Could you retype the records below exactly as they appear, skipping any pictures?

Material provided:
——————————
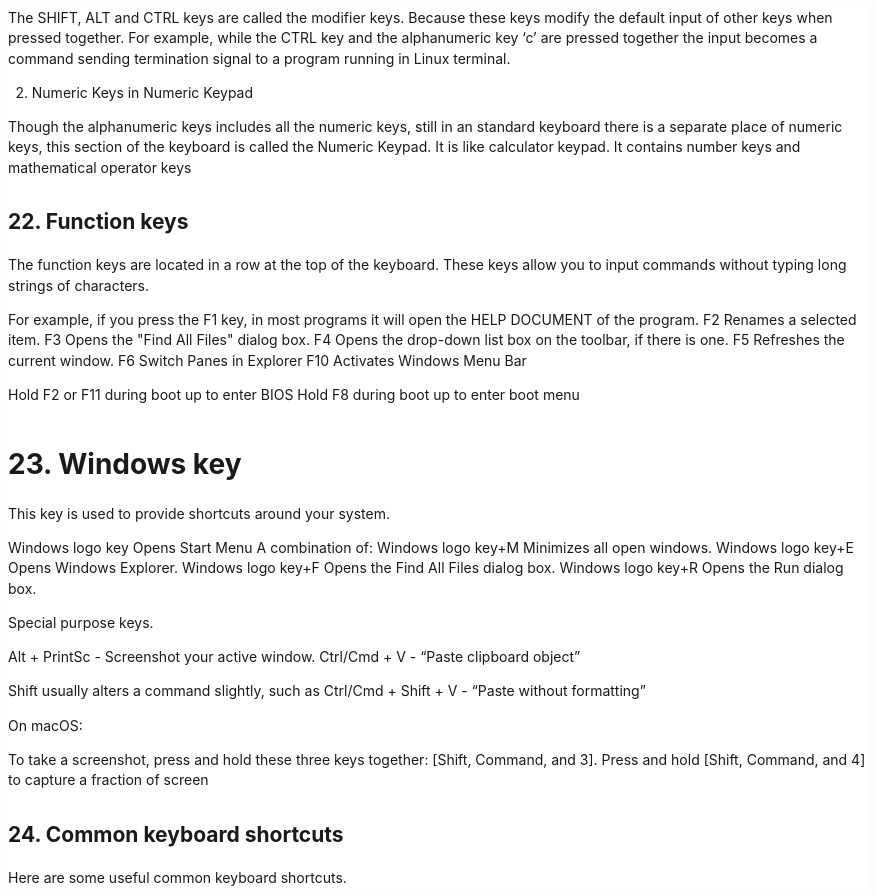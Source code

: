The SHIFT, ALT and CTRL keys are called the modifier keys. Because these keys modify the default input of other keys when pressed together. For example, while the CTRL key and the alphanumeric key ‘c’ are pressed together the input becomes a command sending termination signal to a program running in Linux terminal.

2. Numeric Keys in Numeric Keypad

Though the alphanumeric keys includes all the numeric keys, still in an standard keyboard there is a separate place of numeric keys, this section of the keyboard is called the Numeric Keypad. It is like calculator keypad. It contains number keys and mathematical operator keys

## 22. Function keys
The function keys are located in a row at the top of the keyboard. These keys allow you to input commands without typing long strings of characters. 

For example, if you press the 
F1 key, in most programs it will open the HELP DOCUMENT of the program.
F2	Renames a selected item.
F3	Opens the "Find All Files" dialog box.
F4	Opens the drop-down list box on the toolbar, if there is one.
F5	Refreshes the current window.
F6	Switch Panes in Explorer
F10	Activates Windows Menu Bar

Hold F2 or F11 during boot up to enter BIOS
Hold F8 during boot up to enter boot menu 


# 23. Windows key
This key is used to provide shortcuts around your system. 

Windows logo key	Opens Start Menu
A combination of: 
Windows logo key+M	Minimizes all open windows.
Windows logo key+E	Opens Windows Explorer.
Windows logo key+F	Opens the Find All Files dialog box.
Windows logo key+R	Opens the Run dialog box.

Special purpose keys.

Alt + PrintSc - Screenshot your active window.
Ctrl/Cmd + V - “Paste clipboard object”

Shift usually alters a command slightly, such as
Ctrl/Cmd + Shift + V - “Paste without formatting”

On macOS:

To take a screenshot, press and hold these three keys together: [Shift, Command, and 3]. 
Press and hold  [Shift, Command, and 4] to capture a fraction of screen

## 24. Common keyboard shortcuts
Here are some useful common keyboard shortcuts.
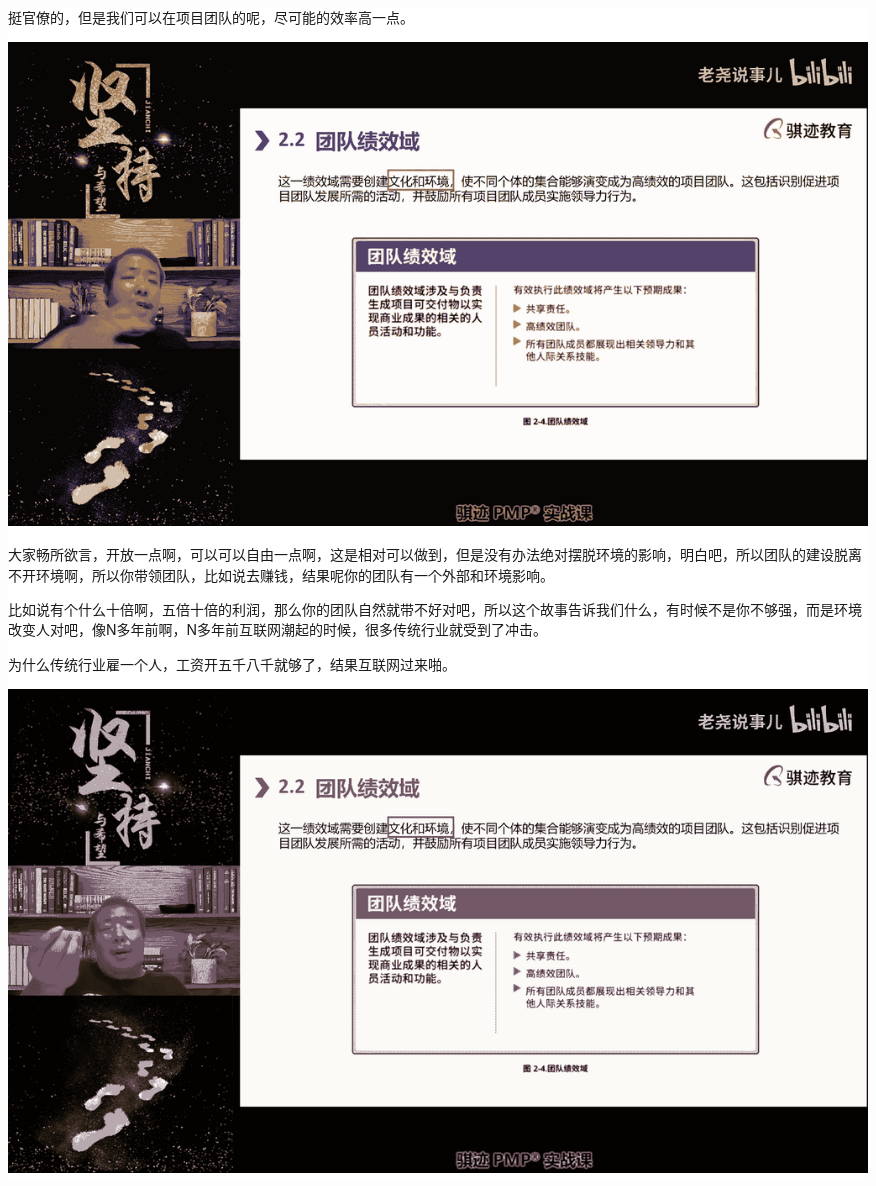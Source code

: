 挺官僚的，但是我们可以在项目团队的呢，尽可能的效率高一点。

![](img/e5066849901de0f32115d09844af3ad0_132.png)

大家畅所欲言，开放一点啊，可以可以自由一点啊，这是相对可以做到，但是没有办法绝对摆脱环境的影响，明白吧，所以团队的建设脱离不开环境啊，所以你带领团队，比如说去赚钱，结果呢你的团队有一个外部和环境影响。

比如说有个什么十倍啊，五倍十倍的利润，那么你的团队自然就带不好对吧，所以这个故事告诉我们什么，有时候不是你不够强，而是环境改变人对吧，像N多年前啊，N多年前互联网潮起的时候，很多传统行业就受到了冲击。

为什么传统行业雇一个人，工资开五千八千就够了，结果互联网过来啪。

![](img/e5066849901de0f32115d09844af3ad0_134.png)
——————————
Completed exercise:
Source code

:The SHIFT, ALT and CTRL keys are called the modifier keys. Because these keys modify the default input of other keys when pressed together. For example, while the CTRL key and the alphanumeric key ‘c’ are pressed together the input becomes a command sending termination signal to a program running in Linux terminal.

2. Numeric Keys in Numeric Keypad

Though the alphanumeric keys includes all the numeric keys, still in an standard keyboard there is a separate place of numeric keys, this section of the keyboard is called the Numeric Keypad. It is like calculator keypad. It contains number keys and mathematical operator keys

## 22. Function keys
The function keys are located in a row at the top of the keyboard. These keys allow you to input commands without typing long strings of characters. 

For example, if you press the 
F1 key, in most programs it will open the HELP DOCUMENT of the program.
F2	Renames a selected item.
F3	Opens the "Find All Files" dialog box.
F4	Opens the drop-down list box on the toolbar, if there is one.
F5	Refreshes the current window.
F6	Switch Panes in Explorer
F10	Activates Windows Menu Bar

Hold F2 or F11 during boot up to enter BIOS
Hold F8 during boot up to enter boot menu 


# 23. Windows key
This key is used to provide shortcuts around your system. 

Windows logo key	Opens Start Menu
A combination of: 
Windows logo key+M	Minimizes all open windows.
Windows logo key+E	Opens Windows Explorer.
Windows logo key+F	Opens the Find All Files dialog box.
Windows logo key+R	Opens the Run dialog box.

Special purpose keys.

Alt + PrintSc - Screenshot your active window.
Ctrl/Cmd + V - “Paste clipboard object”

Shift usually alters a command slightly, such as
Ctrl/Cmd + Shift + V - “Paste without formatting”

On macOS:

To take a screenshot, press and hold these three keys together: [Shift, Command, and 3]. 
Press and hold  [Shift, Command, and 4] to capture a fraction of screen

## 24. Common keyboard shortcuts
Here are some useful common keyboard shortcuts.
Source code

: 挺官僚的，但是我们可以在项目团队的呢，尽可能的效率高一点。

![](img/e5066849901de0f32115d09844af3ad0_132.png)

大家畅所欲言，开放一点啊，可以可以自由一点啊，这是相对可以做到，但是没有办法绝对摆脱环境的影响，明白吧，所以团队的建设脱离不开环境啊，所以你带领团队，比如说去赚钱，结果呢你的团队有一个外部和环境影响。

比如说有个什么十倍啊，五倍十倍的利润，那么你的团队自然就带不好对吧，所以这个故事告诉我们什么，有时候不是你不够强，而是环境改变人对吧，像N多年前啊，N多年前互联网潮起的时候，很多传统行业就受到了冲击。

为什么传统行业雇一个人，工资开五千八千就够了，结果互联网过来啪。

![](img/e5066849901de0f32115d09844af3ad0_134.png)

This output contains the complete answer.